Od dwóch miesięcy trwają prace remontowe pałacu w Naroku. Na razie, jak widać to tylko zabezpieczenie popadającego w ruinę obiektu, ale mamy nadzieje, że właściciel zdecyduje się w końcu spełnić obietnice przywrócenia świetności temu zabytkowi.

Pałac w Naroku zbudowano w 2 połowie XVIII w. z fundacji rodziny von Beessów. Wzniesiony przez nich obiekt charakteryzował się prostymi formami architektonicznymi, widocznymi jeszcze na rycinie A. Dunckera z 2 połowy XIX w. Następnie gospodarzami pałacu byli: Gottlob Albrecht von Saurma, generałowa von Schmiedeberg i bracia Guradze, którzy w krótkim czasie doprowadzili do upadku majątku w połowie XIX wieku. W 1858 r. kupił go Friedrich von Wichelhaus.

Kolejni właściciele pałacu wielokrotnie go przebudowywali. W końcu, ze skromnego XVIII w. budynku stał się pyszną neogotycką rezydencją. Obecną formę nadał mu w latach 1859-1869 hrabia Fryderyk von Wichelhaus. Rozbudowano pałac o piętrowy człon południowy, przylegający do wieży z przedsionkiem na parterze i loggią na piętrze. Przypuszczalnie wtedy też dobudowano do skrzydła południowego piętrowy, niższy człon. O zakończeniu prac budowlanych w 1869 r. i fundatorze świadczy data umieszczona na fasadzie rezydencji, inicjały „FW” oraz herb Wichelhausów.

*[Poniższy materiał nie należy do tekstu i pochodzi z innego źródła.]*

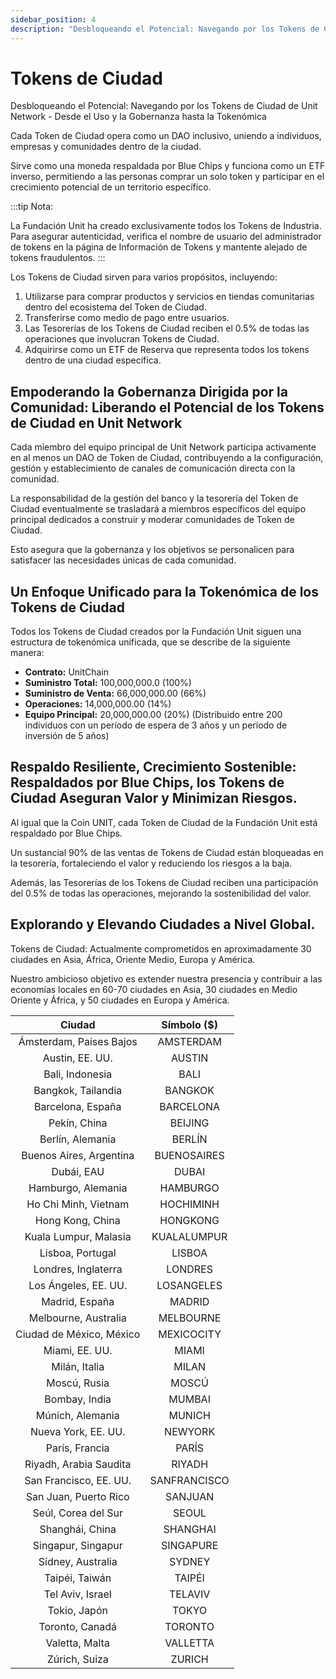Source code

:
 ```yaml
---
sidebar_position: 4
description: "Desbloqueando el Potencial: Navegando por los Tokens de Ciudad de Unit Network - Desde el Uso y la Gobernanza hasta la Tokenómica"
---
```


# Tokens de Ciudad

Desbloqueando el Potencial: Navegando por los Tokens de Ciudad de Unit Network - Desde el Uso y la Gobernanza hasta la Tokenómica

Cada Token de Ciudad opera como un DAO inclusivo, uniendo a individuos, empresas y comunidades dentro de la ciudad.

Sirve como una moneda respaldada por Blue Chips y funciona como un ETF inverso, permitiendo a las personas comprar un solo token y participar en el crecimiento potencial de un territorio específico.

:::tip Nota:

La Fundación Unit ha creado exclusivamente todos los Tokens de Industria. Para asegurar autenticidad, verifica el nombre de usuario del administrador de tokens en la página de Información de Tokens y mantente alejado de tokens fraudulentos.
:::

Los Tokens de Ciudad sirven para varios propósitos, incluyendo:

1. Utilizarse para comprar productos y servicios en tiendas comunitarias dentro del ecosistema del Token de Ciudad.
2. Transferirse como medio de pago entre usuarios.
3. Las Tesorerías de los Tokens de Ciudad reciben el 0.5% de todas las operaciones que involucran Tokens de Ciudad.
4. Adquirirse como un ETF de Reserva que representa todos los tokens dentro de una ciudad específica.

## Empoderando la Gobernanza Dirigida por la Comunidad: Liberando el Potencial de los Tokens de Ciudad en Unit Network

Cada miembro del equipo principal de Unit Network participa activamente en al menos un DAO de Token de Ciudad, contribuyendo a la configuración, gestión y establecimiento de canales de comunicación directa con la comunidad.

La responsabilidad de la gestión del banco y la tesorería del Token de Ciudad eventualmente se trasladará a miembros específicos del equipo principal dedicados a construir y moderar comunidades de Token de Ciudad.

Esto asegura que la gobernanza y los objetivos se personalicen para satisfacer las necesidades únicas de cada comunidad.

## Un Enfoque Unificado para la Tokenómica de los Tokens de Ciudad

Todos los Tokens de Ciudad creados por la Fundación Unit siguen una estructura de tokenómica unificada, que se describe de la siguiente manera:

- **Contrato:** UnitChain
- **Suministro Total:** 100,000,000.0 (100%)
- **Suministro de Venta:** 66,000,000.00 (66%)
- **Operaciones:** 14,000,000.00 (14%)
- **Equipo Principal:** 20,000,000.00 (20%) (Distribuido entre 200 individuos con un período de espera de 3 años y un período de inversión de 5 años)

## Respaldo Resiliente, Crecimiento Sostenible: Respaldados por Blue Chips, los Tokens de Ciudad Aseguran Valor y Minimizan Riesgos.

Al igual que la Coin UNIT, cada Token de Ciudad de la Fundación Unit está respaldado por Blue Chips.

Un sustancial 90% de las ventas de Tokens de Ciudad están bloqueadas en la tesorería, fortaleciendo el valor y reduciendo los riesgos a la baja.

Además, las Tesorerías de los Tokens de Ciudad reciben una participación del 0.5% de todas las operaciones, mejorando la sostenibilidad del valor.

## Explorando y Elevando Ciudades a Nivel Global.

Tokens de Ciudad: Actualmente comprometidos en aproximadamente 30 ciudades en Asia, África, Oriente Medio, Europa y América.

Nuestro ambicioso objetivo es extender nuestra presencia y contribuir a las economías locales en 60-70 ciudades en Asia, 30 ciudades en Medio Oriente y África, y 50 ciudades en Europa y América.

|          Ciudad          | Símbolo ($)  |
| :----------------------: | :----------: |
| Ámsterdam, Países Bajos  |  AMSTERDAM   |
|     Austin, EE. UU.      |    AUSTIN    |
|     Bali, Indonesia      |     BALI     |
|    Bangkok, Tailandia    |   BANGKOK    |
|    Barcelona, España     |  BARCELONA   |
|       Pekín, China       |   BEIJING    |
|     Berlín, Alemania     |    BERLÍN    |
| Buenos Aires, Argentina  | BUENOSAIRES  |
|        Dubái, EAU        |    DUBAI     |
|    Hamburgo, Alemania    |   HAMBURGO   |
|   Ho Chi Minh, Vietnam   |  HOCHIMINH   |
|     Hong Kong, China     |   HONGKONG   |
|  Kuala Lumpur, Malasia   | KUALALUMPUR  |
|     Lisboa, Portugal     |    LISBOA    |
|   Londres, Inglaterra    |   LONDRES    |
|   Los Ángeles, EE. UU.   |  LOSANGELES  |
|      Madrid, España      |    MADRID    |
|   Melbourne, Australia   |  MELBOURNE   |
| Ciudad de México, México |  MEXICOCITY  |
|      Miami, EE. UU.      |    MIAMI     |
|      Milán, Italia       |    MILAN     |
|       Moscú, Rusia       |    MOSCÚ     |
|      Bombay, India       |    MUMBAI    |
|     Múnich, Alemania     |    MUNICH    |
|   Nueva York, EE. UU.    |   NEWYORK    |
|      París, Francia      |    PARÍS     |
|  Riyadh, Arabia Saudita  |    RIYADH    |
|  San Francisco, EE. UU.  | SANFRANCISCO |
|  San Juan, Puerto Rico   |   SANJUAN    |
|   Seúl, Corea del Sur    |    SEOUL     |
|     Shanghái, China      |   SHANGHAI   |
|    Singapur, Singapur    |  SINGAPURE   |
|    Sídney, Australia     |    SYDNEY    |
|      Taipéi, Taiwán      |    TAIPÉI    |
|     Tel Aviv, Israel     |   TELAVIV    |
|       Tokio, Japón       |    TOKYO     |
|     Toronto, Canadá      |   TORONTO    |
|      Valetta, Malta      |   VALLETTA   |
|      Zúrich, Suiza       |    ZURICH    |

Rezydencja Wichelhausów nie została zniszczona podczas działań wojennych II wojny światowej. Po 1945 r. pałac został upaństwowiony i utworzono w nim Państwowe Gospodarstwo Rolne. Później obiekt przejął Opolski Kombinat Ogrodniczy, i zamieszkały w nim rodziny pracowników PGR-u, a od 1991 r. – Zakładu Produkcyjnego PGR Niewodniki. Pod koniec lat 60. ubiegłego wieku w pałacu wymieniono instalację elektryczną, a w 1974 r. naprawiono dach. Remont kapitalny (m.in. wymiana elewacji i naprawa dachu) przeprowadzono w 1980 r. Później obiekt kupiła Iwona Horwat-Natolii, która jest również właścicielką pałacu we Frączkowie, która kilka lat temu odsprzedała go biznesmenowi, który zarzekał się w mediach, że odbuduje rezydencję Wichelhausów. Po latach oczekiwań jest nadzieja na uratowanie tego zabytku.